Re: NCAA Basketball Drops RPI for Tournament Selection
http://www.espn.com/mens-college-ba...4445390/ncaa-announces-new-ranking-system-rpi
I have no idea what the math of the new system looks like, though the NCAA's history doesn't make me very confident that it will be very good. Still, will be interesting to see whether this is a start of moving on from an RPI based system (which PWR is) in all sports.
The short explanation (maybe too short) of the rankings they are going to use - Ken Pomeroy - is a calculation of offensive and defensive efficiency.
A Basketball game is a series of alternating ball possessions; team A has the ball, then team B gets the ball, then team A, etc etc. In an average game, each team might get 70 possessions over the course of the game. If team A averages one point per possession, and team B averages only 0.9 points per possession, team A wins 70-63.
Some teams like to play 'fastbreak' basketball, that over the course of a season might end up raising their possessions per game to 80 or 90 or 100. Other teams like to play slow, deliberate 'half court' offense that gets them to 50 possessions per game.
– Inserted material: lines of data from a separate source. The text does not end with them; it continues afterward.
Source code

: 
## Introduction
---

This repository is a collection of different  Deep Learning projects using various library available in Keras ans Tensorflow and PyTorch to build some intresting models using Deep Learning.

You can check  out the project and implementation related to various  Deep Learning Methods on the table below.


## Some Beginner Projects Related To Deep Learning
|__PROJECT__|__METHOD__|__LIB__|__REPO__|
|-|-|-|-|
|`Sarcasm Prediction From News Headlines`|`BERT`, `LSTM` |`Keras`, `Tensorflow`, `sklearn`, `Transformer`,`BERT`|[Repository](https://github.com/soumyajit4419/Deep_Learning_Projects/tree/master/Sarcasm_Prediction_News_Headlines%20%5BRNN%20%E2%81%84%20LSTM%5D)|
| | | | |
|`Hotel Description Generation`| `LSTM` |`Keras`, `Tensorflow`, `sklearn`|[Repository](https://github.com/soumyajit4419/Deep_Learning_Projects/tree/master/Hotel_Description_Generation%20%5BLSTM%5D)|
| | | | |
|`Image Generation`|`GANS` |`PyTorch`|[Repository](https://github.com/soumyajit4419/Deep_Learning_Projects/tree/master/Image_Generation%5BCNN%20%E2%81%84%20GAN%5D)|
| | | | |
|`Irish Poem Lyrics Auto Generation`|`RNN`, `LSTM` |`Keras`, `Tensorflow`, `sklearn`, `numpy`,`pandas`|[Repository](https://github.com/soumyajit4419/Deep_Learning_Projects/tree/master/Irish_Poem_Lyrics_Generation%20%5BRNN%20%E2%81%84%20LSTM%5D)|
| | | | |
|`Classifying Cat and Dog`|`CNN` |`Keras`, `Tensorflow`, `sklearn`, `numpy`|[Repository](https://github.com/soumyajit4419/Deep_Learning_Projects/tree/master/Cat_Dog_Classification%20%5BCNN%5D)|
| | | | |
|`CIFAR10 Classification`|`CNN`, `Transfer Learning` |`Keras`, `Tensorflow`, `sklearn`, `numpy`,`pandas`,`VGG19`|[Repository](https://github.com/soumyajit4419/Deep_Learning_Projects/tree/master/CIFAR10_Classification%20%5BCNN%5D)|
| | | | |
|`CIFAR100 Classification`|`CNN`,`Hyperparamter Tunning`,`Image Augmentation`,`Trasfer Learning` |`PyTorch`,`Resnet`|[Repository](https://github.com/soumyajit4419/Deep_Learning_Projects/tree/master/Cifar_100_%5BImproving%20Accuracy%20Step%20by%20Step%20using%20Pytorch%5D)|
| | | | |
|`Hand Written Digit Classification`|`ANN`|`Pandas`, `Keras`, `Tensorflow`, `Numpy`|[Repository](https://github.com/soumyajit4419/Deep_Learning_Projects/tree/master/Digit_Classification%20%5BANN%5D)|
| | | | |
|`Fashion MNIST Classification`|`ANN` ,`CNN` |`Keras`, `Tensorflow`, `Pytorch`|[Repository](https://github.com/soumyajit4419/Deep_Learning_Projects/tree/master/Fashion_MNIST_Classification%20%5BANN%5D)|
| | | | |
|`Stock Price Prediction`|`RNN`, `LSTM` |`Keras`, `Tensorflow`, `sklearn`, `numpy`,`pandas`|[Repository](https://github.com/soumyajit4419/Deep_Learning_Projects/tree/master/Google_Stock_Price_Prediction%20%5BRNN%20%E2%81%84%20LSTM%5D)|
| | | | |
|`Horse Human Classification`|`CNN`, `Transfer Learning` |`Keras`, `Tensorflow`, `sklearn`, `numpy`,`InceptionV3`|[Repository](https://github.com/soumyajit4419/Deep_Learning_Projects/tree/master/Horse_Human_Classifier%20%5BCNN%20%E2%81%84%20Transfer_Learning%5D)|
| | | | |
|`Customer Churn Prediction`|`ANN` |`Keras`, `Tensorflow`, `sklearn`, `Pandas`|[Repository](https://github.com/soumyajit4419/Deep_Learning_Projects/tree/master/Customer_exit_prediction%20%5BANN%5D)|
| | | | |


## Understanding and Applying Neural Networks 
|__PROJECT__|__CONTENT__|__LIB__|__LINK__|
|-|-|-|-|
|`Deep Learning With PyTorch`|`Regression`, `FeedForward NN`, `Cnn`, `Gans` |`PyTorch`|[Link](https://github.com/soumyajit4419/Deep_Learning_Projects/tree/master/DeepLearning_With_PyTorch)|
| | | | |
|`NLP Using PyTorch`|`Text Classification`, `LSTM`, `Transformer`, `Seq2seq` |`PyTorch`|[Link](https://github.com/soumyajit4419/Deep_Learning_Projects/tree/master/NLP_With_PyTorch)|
If each averages one point per possession, the fastbreak team is averaging 90 points a game, while the slow team is averaging only 50 points a game.
But what if the slow 'half court team' is more efficient, averaging 1.1 points per possession, 55 points a game. And what if the fast team played the slower team? At a glance, one team is averaging 90 points a game, and the other only 55 points a game. Fast team is gonna win, no?
No, probably not. Because the game is going to be maybe a 70 possession game, faster than 'slow' would like, but slower than 'fast' would like. And assuming their point per possession efficiency stays the same, slow is going to score 77 with their 70 possessions, while fast is only going to score 70.
Same idea for defense: points per possession given up.
The Pomeroy ranking 'normalizes' each team's offensive and defensive 'per possession' efficiency, and then uses those numbers in a predictive calculation to rank the teams overall.
There are a bunch of other 'fudge factors, including home/away/neutral site, conference, others I forget. But the basic idea is this per possession efficiency.
I can't imagine that it would be applicable to hockey in any usable way.